[Opening Task input section]

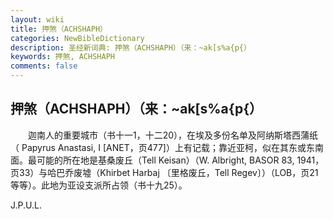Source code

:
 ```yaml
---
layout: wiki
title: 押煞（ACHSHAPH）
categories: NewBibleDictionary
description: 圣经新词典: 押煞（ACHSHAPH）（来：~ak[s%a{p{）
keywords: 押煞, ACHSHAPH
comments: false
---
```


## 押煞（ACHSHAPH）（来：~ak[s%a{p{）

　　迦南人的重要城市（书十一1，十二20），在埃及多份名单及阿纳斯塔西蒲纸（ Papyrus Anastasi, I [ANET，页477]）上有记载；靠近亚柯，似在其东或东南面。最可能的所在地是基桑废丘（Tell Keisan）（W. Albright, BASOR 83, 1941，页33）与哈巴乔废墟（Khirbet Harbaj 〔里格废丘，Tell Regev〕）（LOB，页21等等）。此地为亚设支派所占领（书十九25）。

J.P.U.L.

[Closing Task input section]
[Opening Task input section]

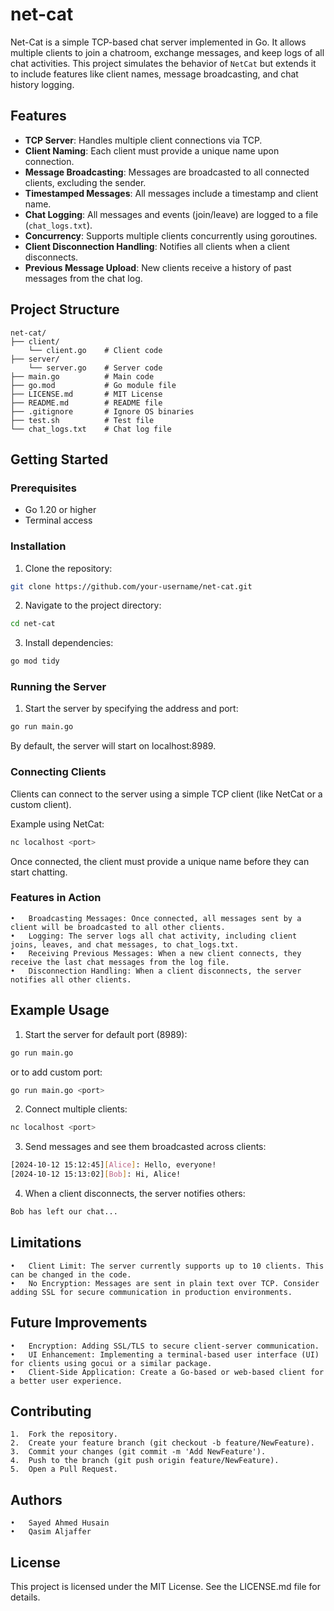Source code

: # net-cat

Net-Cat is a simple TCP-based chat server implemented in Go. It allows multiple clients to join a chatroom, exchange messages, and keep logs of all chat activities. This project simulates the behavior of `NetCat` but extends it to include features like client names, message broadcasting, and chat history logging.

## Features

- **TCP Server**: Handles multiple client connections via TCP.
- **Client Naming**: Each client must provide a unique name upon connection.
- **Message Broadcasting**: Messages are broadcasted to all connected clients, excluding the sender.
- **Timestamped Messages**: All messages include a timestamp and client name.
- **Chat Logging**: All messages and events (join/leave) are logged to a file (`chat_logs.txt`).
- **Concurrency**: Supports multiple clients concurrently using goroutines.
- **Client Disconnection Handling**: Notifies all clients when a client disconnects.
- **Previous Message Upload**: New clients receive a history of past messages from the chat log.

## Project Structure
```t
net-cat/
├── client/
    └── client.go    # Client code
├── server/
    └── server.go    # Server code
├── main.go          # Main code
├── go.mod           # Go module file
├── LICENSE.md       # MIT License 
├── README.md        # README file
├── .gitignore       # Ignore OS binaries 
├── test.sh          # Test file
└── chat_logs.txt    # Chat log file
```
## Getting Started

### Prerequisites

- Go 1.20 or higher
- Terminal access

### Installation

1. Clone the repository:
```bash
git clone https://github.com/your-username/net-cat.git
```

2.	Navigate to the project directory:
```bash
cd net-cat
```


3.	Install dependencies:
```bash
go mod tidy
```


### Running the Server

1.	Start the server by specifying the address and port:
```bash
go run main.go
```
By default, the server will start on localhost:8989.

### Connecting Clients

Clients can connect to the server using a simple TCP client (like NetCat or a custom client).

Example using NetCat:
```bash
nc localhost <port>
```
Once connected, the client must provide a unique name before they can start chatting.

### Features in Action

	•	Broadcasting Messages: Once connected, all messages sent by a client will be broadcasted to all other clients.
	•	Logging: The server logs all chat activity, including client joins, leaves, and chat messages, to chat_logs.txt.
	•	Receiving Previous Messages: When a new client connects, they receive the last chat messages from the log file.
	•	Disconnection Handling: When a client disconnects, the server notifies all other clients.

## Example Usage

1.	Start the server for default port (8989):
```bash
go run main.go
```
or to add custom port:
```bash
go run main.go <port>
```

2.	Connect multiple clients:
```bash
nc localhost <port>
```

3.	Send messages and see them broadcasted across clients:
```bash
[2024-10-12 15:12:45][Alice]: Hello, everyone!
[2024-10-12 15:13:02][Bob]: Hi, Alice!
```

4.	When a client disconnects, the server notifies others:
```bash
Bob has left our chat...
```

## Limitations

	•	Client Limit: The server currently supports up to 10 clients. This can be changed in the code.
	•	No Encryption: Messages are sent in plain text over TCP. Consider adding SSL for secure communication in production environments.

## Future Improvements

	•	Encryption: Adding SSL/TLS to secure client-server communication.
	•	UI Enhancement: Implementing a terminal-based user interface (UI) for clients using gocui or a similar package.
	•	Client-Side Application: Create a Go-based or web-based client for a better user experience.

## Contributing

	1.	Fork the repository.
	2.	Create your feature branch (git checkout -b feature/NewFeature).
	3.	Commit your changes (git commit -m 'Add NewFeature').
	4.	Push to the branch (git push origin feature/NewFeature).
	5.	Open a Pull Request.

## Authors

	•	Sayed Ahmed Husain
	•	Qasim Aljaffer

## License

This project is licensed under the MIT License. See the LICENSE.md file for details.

[Closing Task input section]

Above are the records; repeat exactly the lines from the one holding "or to add custom" down to the one holding "This project is", end lines included.

→ Exercise output:
or to add custom port:
```bash
go run main.go <port>
```

2.	Connect multiple clients:
```bash
nc localhost <port>
```

3.	Send messages and see them broadcasted across clients:
```bash
[2024-10-12 15:12:45][Alice]: Hello, everyone!
[2024-10-12 15:13:02][Bob]: Hi, Alice!
```

4.	When a client disconnects, the server notifies others:
```bash
Bob has left our chat...
```

## Limitations

	•	Client Limit: The server currently supports up to 10 clients. This can be changed in the code.
	•	No Encryption: Messages are sent in plain text over TCP. Consider adding SSL for secure communication in production environments.

## Future Improvements

	•	Encryption: Adding SSL/TLS to secure client-server communication.
	•	UI Enhancement: Implementing a terminal-based user interface (UI) for clients using gocui or a similar package.
	•	Client-Side Application: Create a Go-based or web-based client for a better user experience.

## Contributing

	1.	Fork the repository.
	2.	Create your feature branch (git checkout -b feature/NewFeature).
	3.	Commit your changes (git commit -m 'Add NewFeature').
	4.	Push to the branch (git push origin feature/NewFeature).
	5.	Open a Pull Request.

## Authors

	•	Sayed Ahmed Husain
	•	Qasim Aljaffer

## License

This project is licensed under the MIT License. See the LICENSE.md file for details.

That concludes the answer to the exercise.